Yes, my husband and sons are in complete agreement with me re spending Thanksgiving without my parents. My younger son, who is turning 23, was witness to the entire scene last year and was apologizing to the restaurant staff as they tried to placate my father. Older son arrived a few minutes later and did not witness the scene, but he told me later that as soon as he sat down, he knew something had happened based on the tension at the table.
I have always encouraged my sons to have a relationship with their grandparents - even when my father has periodically not spoken to me for several months - I told the boys what was happening - but that they should continue to call/email/bvisit as they normally would.
Thanksgiving is important to me. It’s one of the one or two times in a year that I have both sons home at the same time. I just want to relax with my husband and sons. Spending time with my parents is generally exhausting and I am increasingly comfortable with my plan. If my parents are upset by it, so be it.
Whether you are with them or not, Dad will find some reason to be upset, might as well not ruin your Thanksgiving, too. Perhaps put your phone on DND for the afternoon, too.
We did a family Christmas on a different day to coordinate with travelers, I told FIL I would not be available that day, he literally called me 27 times that day. I thereby blocked him and from then on only got VM. After he died, I changed my ringtone because of the Pavlovian adrenaline rush every time my phone rang
I think the approach of just offering Friday or Saturday for delivering food and perhaps eating with them would be ideal. If asked about Thursday/Thanksgiving, it’s not available but choices are F or Sat. Good luck. Difficult parents are very tiring.
Why does it have to be a whole meal?
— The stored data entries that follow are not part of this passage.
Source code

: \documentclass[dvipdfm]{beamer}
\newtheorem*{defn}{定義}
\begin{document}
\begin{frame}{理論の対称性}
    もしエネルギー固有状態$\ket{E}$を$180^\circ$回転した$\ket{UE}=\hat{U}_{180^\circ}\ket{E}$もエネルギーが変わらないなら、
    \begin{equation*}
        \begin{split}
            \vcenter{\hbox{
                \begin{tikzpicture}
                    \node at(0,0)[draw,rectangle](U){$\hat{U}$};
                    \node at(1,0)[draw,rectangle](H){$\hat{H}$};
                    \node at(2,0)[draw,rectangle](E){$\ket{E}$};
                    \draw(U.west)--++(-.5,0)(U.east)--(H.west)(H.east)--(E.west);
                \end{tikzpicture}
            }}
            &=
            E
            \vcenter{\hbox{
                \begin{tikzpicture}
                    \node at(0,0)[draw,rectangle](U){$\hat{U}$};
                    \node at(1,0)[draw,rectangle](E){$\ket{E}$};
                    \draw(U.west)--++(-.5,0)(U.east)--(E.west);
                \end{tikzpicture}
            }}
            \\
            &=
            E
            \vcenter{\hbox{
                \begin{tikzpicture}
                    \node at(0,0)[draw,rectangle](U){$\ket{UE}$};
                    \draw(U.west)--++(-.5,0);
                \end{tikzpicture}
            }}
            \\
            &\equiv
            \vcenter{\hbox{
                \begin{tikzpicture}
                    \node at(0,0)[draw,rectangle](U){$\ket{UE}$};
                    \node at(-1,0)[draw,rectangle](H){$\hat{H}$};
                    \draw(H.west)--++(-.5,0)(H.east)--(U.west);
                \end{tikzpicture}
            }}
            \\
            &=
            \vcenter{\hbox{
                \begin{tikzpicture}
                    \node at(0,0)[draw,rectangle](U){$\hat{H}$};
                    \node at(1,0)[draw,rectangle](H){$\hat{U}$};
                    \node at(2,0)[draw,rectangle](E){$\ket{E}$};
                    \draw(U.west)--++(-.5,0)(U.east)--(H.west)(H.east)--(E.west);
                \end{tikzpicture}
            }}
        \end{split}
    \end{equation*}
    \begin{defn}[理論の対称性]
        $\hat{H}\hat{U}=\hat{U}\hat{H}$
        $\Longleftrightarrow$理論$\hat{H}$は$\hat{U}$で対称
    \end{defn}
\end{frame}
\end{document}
What time would you do your Thanksgiving meal with your dh and two sons? If THE day is imperative for them, can you do dessert with them? Take your pies over there or something? Or is that just insufficient? I kind of feel like no matter what you do it will be “wrong,” in his eyes. So, I agree with others to do what you want. If he gets all bent out of joint, just tell him he ruined the holiday for you last year, and you aren’t going to subject yourself to that again this year. There is nothing disrespectful about being honest.
@rockvillemom - agree with those who say to give your family the gift of a joyous and peaceful holiday. Going one step further, it is very easy to focus on the elders’ wishes, trying to be the one who makes it right and role-models this kind of care taking for our kids. Over time, I’ve come to realize that demonstrating self-care, responsibility for the well-being of the family we created and the ability to set personal boundaries and limits is an important part of the message I want to send. DH and I were both the elder care givers in our family. Elders weren’t difficult people, siblings never pitched in. When our DD asked how come her uncle wasn’t helping me set up for a grandparent’s funeral, she brought home another perspective.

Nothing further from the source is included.